Home Health Probe & Educate Round 2

The Centers for Medicare & Medicaid Services (CMS) recently issued the Medicare Learning Network (MLN) Matters® article SE1635External PDF, “Continuation of the Home Health Probe and Educate Medical Review Strategy.”

The following provides key points for Round 2, as well as results from Round 1 reviews.  

Round 2 Key Points

  • A sample of 5 claims for pre-payment review from each home health agency (HHA) will be selected, excluding those providers who had 5 claims reviewed in Round 1, with zero or one claim in error out of the 5 claims. NOTE: This means that 5% of HHAs who submit claims to CGS will be exempt from Round 2.
  • At the conclusion of the probe review of a provider’s 5 claims, a letter will be sent to the HHA with claim-by-claim rationales. The letter will also offer providers the opportunity to request one on one education with a clinician knowledgeable of each claim decision.

Round 1 Results
Under the Round 1 Probe & Educate medical review strategy, CGS paid 1,866 claims in full and 4,621 claims were either partially or fully denied. The top three reasons for denials are outlined below.
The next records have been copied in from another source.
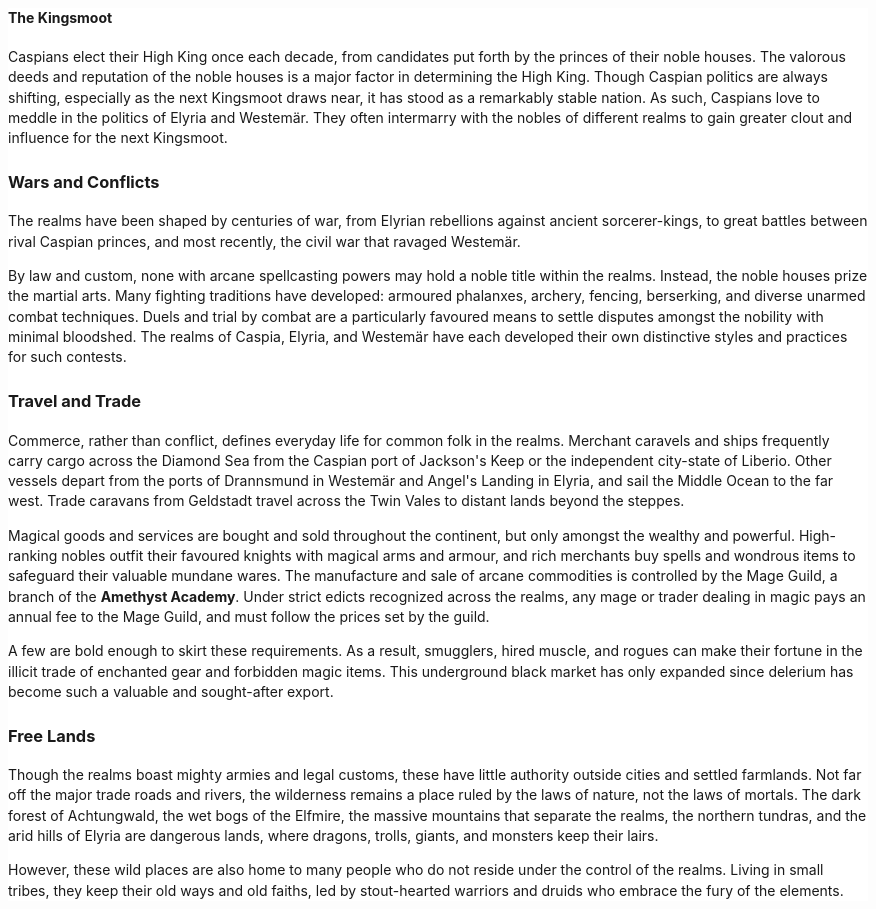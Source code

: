 #### The Kingsmoot

Caspians elect their High King once each decade, from candidates put forth by the princes of their noble houses. The valorous deeds and reputation of the noble houses is a major factor in determining the High King. Though Caspian politics are always shifting, especially as the next Kingsmoot draws near, it has stood as a remarkably stable nation. As such, Caspians love to meddle in the politics of Elyria and Westemär. They often intermarry with the nobles of different realms to gain greater clout and influence for the next Kingsmoot.

### Wars and Conflicts

The realms have been shaped by centuries of war, from Elyrian rebellions against ancient sorcerer-kings, to great battles between rival Caspian princes, and most recently, the civil war that ravaged Westemär.

By law and custom, none with arcane spellcasting powers may hold a noble title within the realms. Instead, the noble houses prize the martial arts. Many fighting traditions have developed: armoured phalanxes, archery, fencing, berserking, and diverse unarmed combat techniques. Duels and trial by combat are a particularly favoured means to settle disputes amongst the nobility with minimal bloodshed. The realms of Caspia, Elyria, and Westemär have each developed their own distinctive styles and practices for such contests.

### Travel and Trade

Commerce, rather than conflict, defines everyday life for common folk in the realms. Merchant caravels and ships frequently carry cargo across the Diamond Sea from the Caspian port of Jackson's Keep or the independent city-state of Liberio. Other vessels depart from the ports of Drannsmund in Westemär and Angel's Landing in Elyria, and sail the Middle Ocean to the far west. Trade caravans from Geldstadt travel across the Twin Vales to distant lands beyond the steppes.

Magical goods and services are bought and sold throughout the continent, but only amongst the wealthy and powerful. High-ranking nobles outfit their favoured knights with magical arms and armour, and rich merchants buy spells and wondrous items to safeguard their valuable mundane wares. The manufacture and sale of arcane commodities is controlled by the Mage Guild, a branch of the **Amethyst Academy**. Under strict edicts recognized across the realms, any mage or trader dealing in magic pays an annual fee to the Mage Guild, and must follow the prices set by the guild.

A few are bold enough to skirt these requirements. As a result, smugglers, hired muscle, and rogues can make their fortune in the illicit trade of enchanted gear and forbidden magic items. This underground black market has only expanded since delerium has become such a valuable and sought-after export.

### Free Lands

Though the realms boast mighty armies and legal customs, these have little authority outside cities and settled farmlands. Not far off the major trade roads and rivers, the wilderness remains a place ruled by the laws of nature, not the laws of mortals. The dark forest of Achtungwald, the wet bogs of the Elfmire, the massive mountains that separate the realms, the northern tundras, and the arid hills of Elyria are dangerous lands, where dragons, trolls, giants, and monsters keep their lairs.

However, these wild places are also home to many people who do not reside under the control of the realms. Living in small tribes, they keep their old ways and old faiths, led by stout-hearted warriors and druids who embrace the fury of the elements.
FTF Documentation Denials accounted for approximately 2,911 (63%) of the total Probe and Educate denials.

  • Actual FTF encounter document not submitted
  • Certifying physician did not document the date of the FTF encounter
  • Community physician was not identified when a physician who would not be following the patient after discharge signed the certification
  • Estimated length of skilled services was not documented in the recertification document
  • Required elements for initial certification (initial plan of care, initial certification, initial encounter documentation) were not submitted for recertification

Refer to the CGS Home Health Coverage Guidelines Web page for a variety of resources on the home health FTF encounter. 

No Response to Additional Development Requests (ADRs) accounted for approximately 1,062 (23%) of the total Probe and Educate denials.  A medical review ADR is generated for claims meeting the Probe & Educate criteria.

  • Documentation must be received by CGS within 45 calendar days
  • Claims will be denied if the documentation is not received by day 46

For information to ensure the necessary steps to submit requested documentation timely, refer to the CGS Medical Review Additional Development Request (ADR) Process Web page. 

Documentation did not support medical necessity of therapy services accounted for approximately 600 (13%) of the total Probe and Educate denials. Refer to the CGS Physical Therapy Web page for documentation tips, access to the Medicare Benefit Policy Manual (CMS Pub. 100-02, Ch. 7) therapy information and the Local Coverage Determination for physical therapy services.